*Your assignment:*
Return every line of the data that contains the string "knowledge".

*Provided data:*
%%
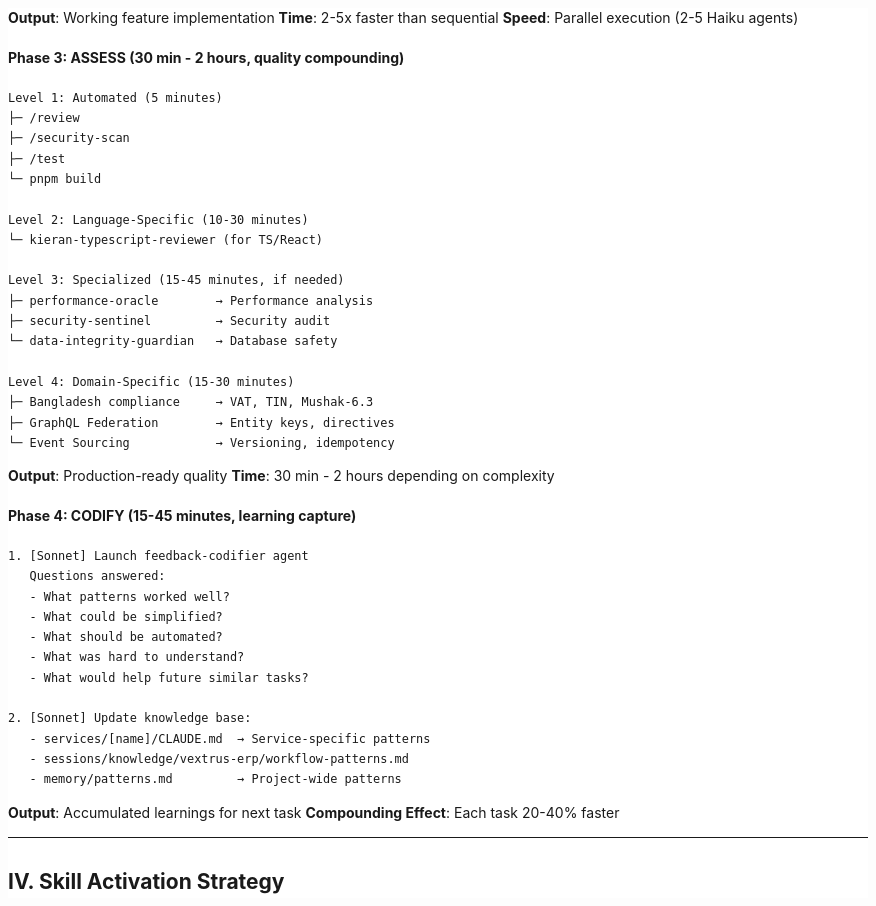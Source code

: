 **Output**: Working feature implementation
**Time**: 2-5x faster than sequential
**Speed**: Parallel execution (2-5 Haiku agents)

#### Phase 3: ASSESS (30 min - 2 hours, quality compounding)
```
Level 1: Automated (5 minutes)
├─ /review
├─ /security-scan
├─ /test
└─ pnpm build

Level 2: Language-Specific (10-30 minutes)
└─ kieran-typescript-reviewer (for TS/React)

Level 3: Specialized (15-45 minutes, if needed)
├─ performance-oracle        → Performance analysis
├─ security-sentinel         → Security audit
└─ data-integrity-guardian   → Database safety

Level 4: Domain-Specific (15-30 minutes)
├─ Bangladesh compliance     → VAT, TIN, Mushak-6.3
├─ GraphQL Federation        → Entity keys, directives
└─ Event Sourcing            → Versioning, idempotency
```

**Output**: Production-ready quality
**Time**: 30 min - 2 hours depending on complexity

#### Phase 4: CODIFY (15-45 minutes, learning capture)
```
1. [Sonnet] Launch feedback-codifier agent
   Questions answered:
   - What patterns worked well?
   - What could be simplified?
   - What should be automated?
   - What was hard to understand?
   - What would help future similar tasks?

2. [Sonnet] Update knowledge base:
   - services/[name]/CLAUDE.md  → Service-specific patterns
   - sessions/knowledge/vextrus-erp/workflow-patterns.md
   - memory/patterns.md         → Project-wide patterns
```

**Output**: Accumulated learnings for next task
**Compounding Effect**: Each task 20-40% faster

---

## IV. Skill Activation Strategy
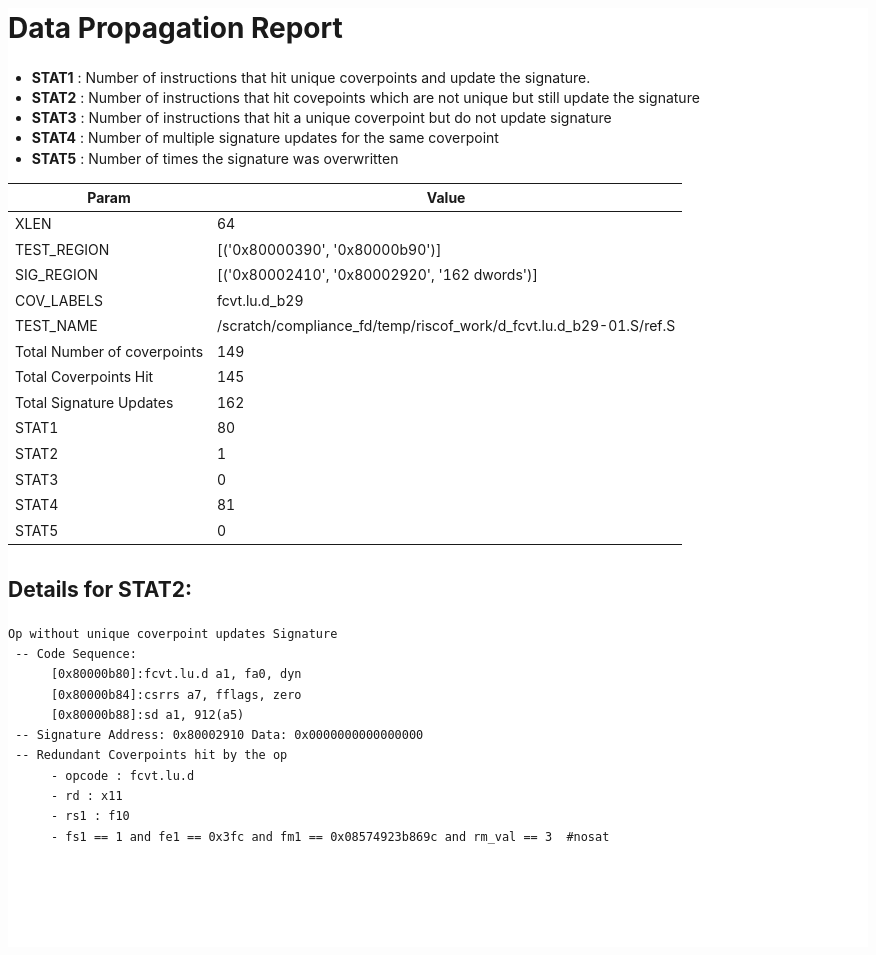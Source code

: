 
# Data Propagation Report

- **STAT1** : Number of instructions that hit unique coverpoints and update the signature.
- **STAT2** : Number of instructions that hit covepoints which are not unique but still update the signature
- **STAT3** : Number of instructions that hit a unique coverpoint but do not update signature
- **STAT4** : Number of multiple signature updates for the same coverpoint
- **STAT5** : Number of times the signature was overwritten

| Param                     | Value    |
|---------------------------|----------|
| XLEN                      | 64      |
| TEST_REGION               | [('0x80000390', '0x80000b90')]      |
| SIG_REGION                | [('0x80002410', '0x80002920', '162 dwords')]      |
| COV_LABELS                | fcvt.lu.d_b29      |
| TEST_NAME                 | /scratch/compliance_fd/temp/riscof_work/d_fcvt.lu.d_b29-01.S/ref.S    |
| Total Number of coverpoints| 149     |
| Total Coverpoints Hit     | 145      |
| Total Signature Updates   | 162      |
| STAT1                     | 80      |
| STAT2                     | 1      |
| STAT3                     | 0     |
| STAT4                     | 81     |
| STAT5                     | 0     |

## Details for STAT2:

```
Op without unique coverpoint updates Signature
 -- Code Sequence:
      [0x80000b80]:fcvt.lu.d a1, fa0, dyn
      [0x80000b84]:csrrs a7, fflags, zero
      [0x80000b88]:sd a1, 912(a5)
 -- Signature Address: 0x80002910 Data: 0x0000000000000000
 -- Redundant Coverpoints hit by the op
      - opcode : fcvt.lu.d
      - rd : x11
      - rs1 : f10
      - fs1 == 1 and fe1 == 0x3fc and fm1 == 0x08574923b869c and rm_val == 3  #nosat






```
%%
*Solution:*
2. [Sonnet] Update knowledge base:
   - sessions/knowledge/vextrus-erp/workflow-patterns.md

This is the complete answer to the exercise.